STUDY MATERIAL: Begin

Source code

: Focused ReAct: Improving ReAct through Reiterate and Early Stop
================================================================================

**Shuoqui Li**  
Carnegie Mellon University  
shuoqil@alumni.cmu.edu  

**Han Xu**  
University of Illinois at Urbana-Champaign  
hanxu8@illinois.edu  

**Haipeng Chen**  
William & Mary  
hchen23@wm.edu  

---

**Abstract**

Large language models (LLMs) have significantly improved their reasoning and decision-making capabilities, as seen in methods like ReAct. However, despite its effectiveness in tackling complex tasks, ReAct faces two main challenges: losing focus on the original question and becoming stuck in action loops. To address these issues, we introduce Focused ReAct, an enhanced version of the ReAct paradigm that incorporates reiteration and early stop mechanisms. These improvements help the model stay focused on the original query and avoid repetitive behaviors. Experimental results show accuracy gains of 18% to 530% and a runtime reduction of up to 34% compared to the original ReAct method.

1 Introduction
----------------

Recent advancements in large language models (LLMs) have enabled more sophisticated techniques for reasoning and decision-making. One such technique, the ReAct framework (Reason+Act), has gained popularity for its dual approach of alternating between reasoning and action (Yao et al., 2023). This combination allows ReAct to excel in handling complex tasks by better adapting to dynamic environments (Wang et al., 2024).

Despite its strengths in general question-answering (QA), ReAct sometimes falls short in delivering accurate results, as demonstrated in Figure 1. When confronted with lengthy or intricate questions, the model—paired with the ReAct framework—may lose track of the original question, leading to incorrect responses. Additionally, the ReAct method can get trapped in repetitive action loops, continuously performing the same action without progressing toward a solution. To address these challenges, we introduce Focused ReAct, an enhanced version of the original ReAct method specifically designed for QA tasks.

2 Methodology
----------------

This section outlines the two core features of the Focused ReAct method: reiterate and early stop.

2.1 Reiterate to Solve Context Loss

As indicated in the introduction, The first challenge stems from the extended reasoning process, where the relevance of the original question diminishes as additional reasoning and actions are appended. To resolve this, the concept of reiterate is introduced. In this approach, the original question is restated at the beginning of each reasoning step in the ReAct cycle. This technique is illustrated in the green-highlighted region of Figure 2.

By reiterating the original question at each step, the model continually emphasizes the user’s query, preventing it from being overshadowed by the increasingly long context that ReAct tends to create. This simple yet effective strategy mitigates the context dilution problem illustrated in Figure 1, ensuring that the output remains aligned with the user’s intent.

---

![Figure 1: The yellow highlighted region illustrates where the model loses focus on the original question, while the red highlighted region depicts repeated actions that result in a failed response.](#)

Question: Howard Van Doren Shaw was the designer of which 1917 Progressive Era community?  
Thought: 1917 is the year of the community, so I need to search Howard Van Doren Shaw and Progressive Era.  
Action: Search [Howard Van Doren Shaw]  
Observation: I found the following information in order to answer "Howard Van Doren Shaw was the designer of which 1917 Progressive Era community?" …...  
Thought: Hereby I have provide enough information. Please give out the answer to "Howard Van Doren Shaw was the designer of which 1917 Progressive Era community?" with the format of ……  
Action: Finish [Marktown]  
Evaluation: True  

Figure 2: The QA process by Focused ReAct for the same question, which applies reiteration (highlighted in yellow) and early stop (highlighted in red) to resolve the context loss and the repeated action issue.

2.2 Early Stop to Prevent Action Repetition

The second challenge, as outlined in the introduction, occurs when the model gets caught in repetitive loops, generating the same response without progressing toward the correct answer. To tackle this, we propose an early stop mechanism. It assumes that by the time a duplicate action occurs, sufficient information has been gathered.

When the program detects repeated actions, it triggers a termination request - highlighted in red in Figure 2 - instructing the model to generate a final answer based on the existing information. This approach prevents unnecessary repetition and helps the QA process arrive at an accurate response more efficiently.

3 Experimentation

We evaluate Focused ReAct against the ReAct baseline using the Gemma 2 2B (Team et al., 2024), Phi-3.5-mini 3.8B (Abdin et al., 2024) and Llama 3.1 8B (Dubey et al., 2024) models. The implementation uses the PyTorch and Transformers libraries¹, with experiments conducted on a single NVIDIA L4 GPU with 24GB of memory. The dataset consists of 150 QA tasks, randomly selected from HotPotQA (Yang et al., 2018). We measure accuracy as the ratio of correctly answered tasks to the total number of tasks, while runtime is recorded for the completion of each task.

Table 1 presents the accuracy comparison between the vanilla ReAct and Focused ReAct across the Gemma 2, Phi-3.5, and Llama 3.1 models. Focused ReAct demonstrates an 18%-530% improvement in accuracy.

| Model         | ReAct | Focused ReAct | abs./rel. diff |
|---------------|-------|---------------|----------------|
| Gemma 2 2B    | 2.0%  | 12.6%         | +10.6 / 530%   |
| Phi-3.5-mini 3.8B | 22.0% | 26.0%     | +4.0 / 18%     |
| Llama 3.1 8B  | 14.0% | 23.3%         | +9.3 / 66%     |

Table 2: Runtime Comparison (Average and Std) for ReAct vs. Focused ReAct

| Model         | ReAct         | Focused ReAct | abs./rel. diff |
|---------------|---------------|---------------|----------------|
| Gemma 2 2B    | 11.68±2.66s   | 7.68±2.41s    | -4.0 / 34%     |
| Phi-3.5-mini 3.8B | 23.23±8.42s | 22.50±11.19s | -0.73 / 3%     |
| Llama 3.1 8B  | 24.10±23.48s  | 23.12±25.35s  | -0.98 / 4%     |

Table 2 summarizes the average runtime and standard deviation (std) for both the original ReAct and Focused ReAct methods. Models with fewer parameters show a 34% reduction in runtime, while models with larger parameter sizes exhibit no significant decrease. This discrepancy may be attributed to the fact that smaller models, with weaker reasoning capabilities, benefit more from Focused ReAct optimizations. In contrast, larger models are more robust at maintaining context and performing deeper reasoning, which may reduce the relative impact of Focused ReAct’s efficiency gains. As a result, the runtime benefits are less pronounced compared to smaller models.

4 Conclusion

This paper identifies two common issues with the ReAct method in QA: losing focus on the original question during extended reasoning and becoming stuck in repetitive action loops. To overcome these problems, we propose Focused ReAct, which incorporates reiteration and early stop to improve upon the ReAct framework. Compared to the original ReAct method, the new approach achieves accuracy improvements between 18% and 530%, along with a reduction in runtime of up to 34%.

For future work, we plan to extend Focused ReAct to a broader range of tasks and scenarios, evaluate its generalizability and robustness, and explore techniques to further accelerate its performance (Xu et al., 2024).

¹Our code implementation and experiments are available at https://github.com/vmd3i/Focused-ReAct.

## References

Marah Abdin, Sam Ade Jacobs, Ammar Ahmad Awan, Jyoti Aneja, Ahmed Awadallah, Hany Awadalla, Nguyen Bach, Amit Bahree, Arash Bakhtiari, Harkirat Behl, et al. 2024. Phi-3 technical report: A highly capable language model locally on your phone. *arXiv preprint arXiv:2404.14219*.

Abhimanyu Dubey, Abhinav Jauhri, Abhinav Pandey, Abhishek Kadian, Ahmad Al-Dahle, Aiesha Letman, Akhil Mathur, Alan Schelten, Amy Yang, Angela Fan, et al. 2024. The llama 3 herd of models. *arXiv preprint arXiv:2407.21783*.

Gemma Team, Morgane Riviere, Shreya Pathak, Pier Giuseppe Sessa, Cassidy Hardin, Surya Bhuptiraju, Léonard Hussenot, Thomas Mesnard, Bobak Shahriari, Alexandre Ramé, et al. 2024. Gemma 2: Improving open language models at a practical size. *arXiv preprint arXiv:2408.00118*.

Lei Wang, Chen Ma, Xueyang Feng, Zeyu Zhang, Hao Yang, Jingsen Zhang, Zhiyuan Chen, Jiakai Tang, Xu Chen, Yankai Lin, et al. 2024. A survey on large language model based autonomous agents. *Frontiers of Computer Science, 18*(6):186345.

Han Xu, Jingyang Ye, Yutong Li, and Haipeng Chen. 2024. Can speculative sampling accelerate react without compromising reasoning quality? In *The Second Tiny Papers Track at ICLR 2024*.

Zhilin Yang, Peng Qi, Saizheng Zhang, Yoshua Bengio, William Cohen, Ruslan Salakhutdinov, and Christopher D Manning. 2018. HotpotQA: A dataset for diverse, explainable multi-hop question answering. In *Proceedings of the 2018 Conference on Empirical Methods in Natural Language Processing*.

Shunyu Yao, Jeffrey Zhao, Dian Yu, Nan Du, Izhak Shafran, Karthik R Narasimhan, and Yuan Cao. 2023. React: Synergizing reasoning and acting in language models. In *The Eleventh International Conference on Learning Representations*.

STUDY MATERIAL: End

#### DIRECTIONS:
When a line in the material includes the word "accelerate", copy it out.

#### FINAL ANSWER:
For future work, we plan to extend Focused ReAct to a broader range of tasks and scenarios, evaluate its generalizability and robustness, and explore techniques to further accelerate its performance (Xu et al., 2024).
Han Xu, Jingyang Ye, Yutong Li, and Haipeng Chen. 2024. Can speculative sampling accelerate react without compromising reasoning quality? In *The Second Tiny Papers Track at ICLR 2024*.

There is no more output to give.